Time quantum selection

We have noted that most multiprogramming operating systems use some form of timer interruption to keep a single process from hogging the CPU. A key design question is the length of the time quantum to be used.
- If the time quantum is of magnitude comparable to the time needed for context switching, then the overhead of context switching will require an unduly high share of the processor cycles.
- If the time quantum is too long, then response time on a time shared system will begin to degenerate, and IO device usage will drop on any kind of system as IO bound processes are unable to get the CPU to start a new IO operation when the current one completes because a compute bound job has it.
One textbook author suggests that one picture an operating system as having a dial on the front labeled "q" (for quantum). Suppose the dial on a timeshared system is initially set at 0.
- No one would get any work done - as soon as a process gets the CPU, it has to yield it.
- As the dial is slowly turned up, system response would begin to improve. At low settings, context changing overhead might still occupy a high percentage of the overall CPU time, so user processes would be slowed down. But this overhead would decrease as the quantum is increased.
- As "q" is increased, more and more of the processes on the system would be able to complete a CPU burst without being interrupted by the timer.
- However, at some point the response time would begin to deteriorate again. This would be due to an occassional compute-bound process taking a large slice of time while all the other processes wait.
- Assuming there is a heavily compute bound process on the system, further increases in "q" beyond the optimal point would continue to degrade response time.
- Note, however, that if we measure throughput in terms of CPU usage, it is possible that throughput might continue to increase even after response time has begun to decrease, since less and less of the CPU time goes to overhead. However, eventually a point would be reached where even throughput would decay; when a compute bound process does yield, other IO bound processes might not be able to take up the slack before themselves having to yield the CPU for IO. This might lead to the CPU sitting idle while all processes wait on IO.
A good rule of thumb would seem to be that the majority of processes should be able to complete a CPU burst without timer interruption. (The text suggests around 80% as a rule of thumb. This might be higher in a highly-interactive situation, or lower in a situation where there is much heavy computation going on.) The the time quantum will generally be a fraction of a second - perhaps between .1 and .5 or so.
It is also possible to relate time quantum to priority. A compute bound process that could benefit from a long time quantum might be given a much longer than usual quantum, but also a lower priority. This would mean that it gets CPU bursts less often, but gets longer bursts each time, resulting in the same overall average CPU use with less overhead. (See discussion of multi-level feedback queues below.)

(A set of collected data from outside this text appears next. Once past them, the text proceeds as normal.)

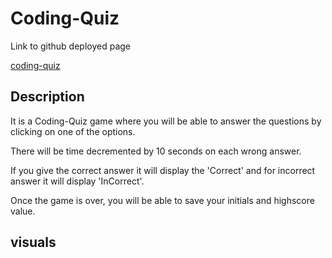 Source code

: # Coding-Quiz
Link to github deployed page

[coding-quiz]()
## Description
It is a Coding-Quiz game where you will be able to answer the questions by clicking on one of the options.

 There will be time decremented by 10 seconds on each wrong answer.

 If you give the correct answer it will display the 'Correct' and for incorrect answer it will display 'InCorrect'.

 Once the game is over, you will be able to save your initials and highscore value.

## visuals
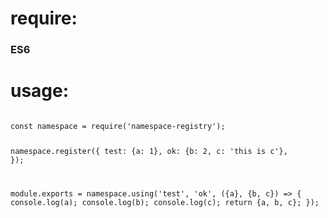 <h1>require:</h1>
<h3>ES6</h3>
<h1>usage:</h1>
<pre><code>
const namespace = require('namespace-registry');

namespace.register({
    test: {a: 1},
    ok: {b: 2, c: 'this is c'},
});

module.exports = namespace.using('test', 'ok', ({a}, {b, c}) => {
    console.log(a);
    console.log(b);
    console.log(c);
    return {a, b, c};
});
</code></pre>

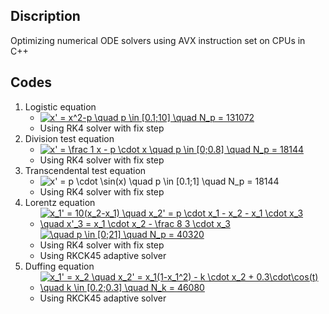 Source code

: ## Discription
Optimizing numerical ODE solvers using AVX instruction set on CPUs in C++

## Codes
1. Logistic equation 
    * <a href="https://www.codecogs.com/eqnedit.php?latex=x'&space;=&space;x^2-p&space;\quad&space;p&space;\in&space;[0.1;10]&space;\quad&space;N_p&space;=&space;131072" target="_blank"><img src="https://latex.codecogs.com/gif.latex?x'&space;=&space;x^2-p&space;\quad&space;p&space;\in&space;[0.1;10]&space;\quad&space;N_p&space;=&space;131072" title="x' = x^2-p \quad p \in [0.1;10] \quad N_p = 131072" /></a>
    * Using RK4 solver with fix step
2. Division test equation 
    * <a href="https://www.codecogs.com/eqnedit.php?latex=x'&space;=&space;\frac&space;1&space;x&space;-&space;p&space;\cdot&space;x&space;\quad&space;p&space;\in&space;[0;0.8]&space;\quad&space;N_p&space;=&space;18144" target="_blank"><img src="https://latex.codecogs.com/gif.latex?x'&space;=&space;\frac&space;1&space;x&space;-&space;p&space;\cdot&space;x&space;\quad&space;p&space;\in&space;[0;0.8]&space;\quad&space;N_p&space;=&space;18144" title="x' = \frac 1 x - p \cdot x \quad p \in [0;0.8] \quad N_p = 18144" /></a>
    * Using RK4 solver with fix step
3. Transcendental test equation 
    * <img src="https://latex.codecogs.com/gif.latex?x'&space;=&space;p&space;\cdot&space;\sin(x)&space;\quad&space;p&space;\in&space;[0.1;1]&space;\quad&space;N_p&space;=&space;18144" title="x' = p \cdot \sin(x) \quad p \in [0.1;1] \quad N_p = 18144" />
    * Using RK4 solver with fix step
4. Lorentz equation  
    * <a href="https://www.codecogs.com/eqnedit.php?latex=\inline&space;x_1'&space;=&space;10(x_2-x_1)&space;\quad&space;x_2'&space;=&space;p&space;\cdot&space;x_1&space;-&space;x_2&space;-&space;x_1&space;\cdot&space;x_3&space;\quad&space;x'_3&space;=&space;x_1&space;\cdot&space;x_2&space;-&space;\frac&space;8&space;3&space;\cdot&space;x_3" target="_blank"><img src="https://latex.codecogs.com/gif.latex?\inline&space;x_1'&space;=&space;10(x_2-x_1)&space;\quad&space;x_2'&space;=&space;p&space;\cdot&space;x_1&space;-&space;x_2&space;-&space;x_1&space;\cdot&space;x_3&space;\quad&space;x'_3&space;=&space;x_1&space;\cdot&space;x_2&space;-&space;\frac&space;8&space;3&space;\cdot&space;x_3" title="x_1' = 10(x_2-x_1) \quad x_2' = p \cdot x_1 - x_2 - x_1 \cdot x_3 \quad x'_3 = x_1 \cdot x_2 - \frac 8 3 \cdot x_3" /></a> <a href="https://www.codecogs.com/eqnedit.php?latex=\inline&space;\quad&space;p&space;\in&space;[0;21]&space;\quad&space;N_p&space;=&space;40320" target="_blank"><img src="https://latex.codecogs.com/gif.latex?\inline&space;\quad&space;p&space;\in&space;[0;21]&space;\quad&space;N_p&space;=&space;40320" title="\quad p \in [0;21] \quad N_p = 40320" /></a>
    * Using RK4 solver with fix step
    * Using RKCK45 adaptive solver
5. Duffing equation
    * <a href="https://www.codecogs.com/eqnedit.php?latex=\inline&space;x_1'&space;=&space;x_2&space;\quad&space;x_2'&space;=&space;x_1(1-x_1^2)&space;-&space;k&space;\cdot&space;x_2&space;&plus;&space;0.3\cdot\cos(t)&space;\quad&space;k&space;\in&space;[0.2;0.3]&space;\quad&space;N_k&space;=&space;46080" target="_blank"><img src="https://latex.codecogs.com/gif.latex?\inline&space;x_1'&space;=&space;x_2&space;\quad&space;x_2'&space;=&space;x_1(1-x_1^2)&space;-&space;k&space;\cdot&space;x_2&space;&plus;&space;0.3\cdot\cos(t)&space;\quad&space;k&space;\in&space;[0.2;0.3]&space;\quad&space;N_k&space;=&space;46080" title="x_1' = x_2 \quad x_2' = x_1(1-x_1^2) - k \cdot x_2 + 0.3\cdot\cos(t) \quad k \in [0.2;0.3] \quad N_k = 46080" /></a>
    * Using RKCK45 adaptive solver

Scheduling data structures

We noted above that, in the case of a FCFS algorithm, the "queue" of processes waiting for the CPU is indeed a queue in the data structures sense. Such queues can be implemented by linking PCB's together using a special field reserved for that purpose, with each PCB pointing to its sucessor. Two external pointers - one to the front of the queue and one to the rear - complete the implementation. Adding a new process to the end of the queue, and dispatching a process from the front are both easy.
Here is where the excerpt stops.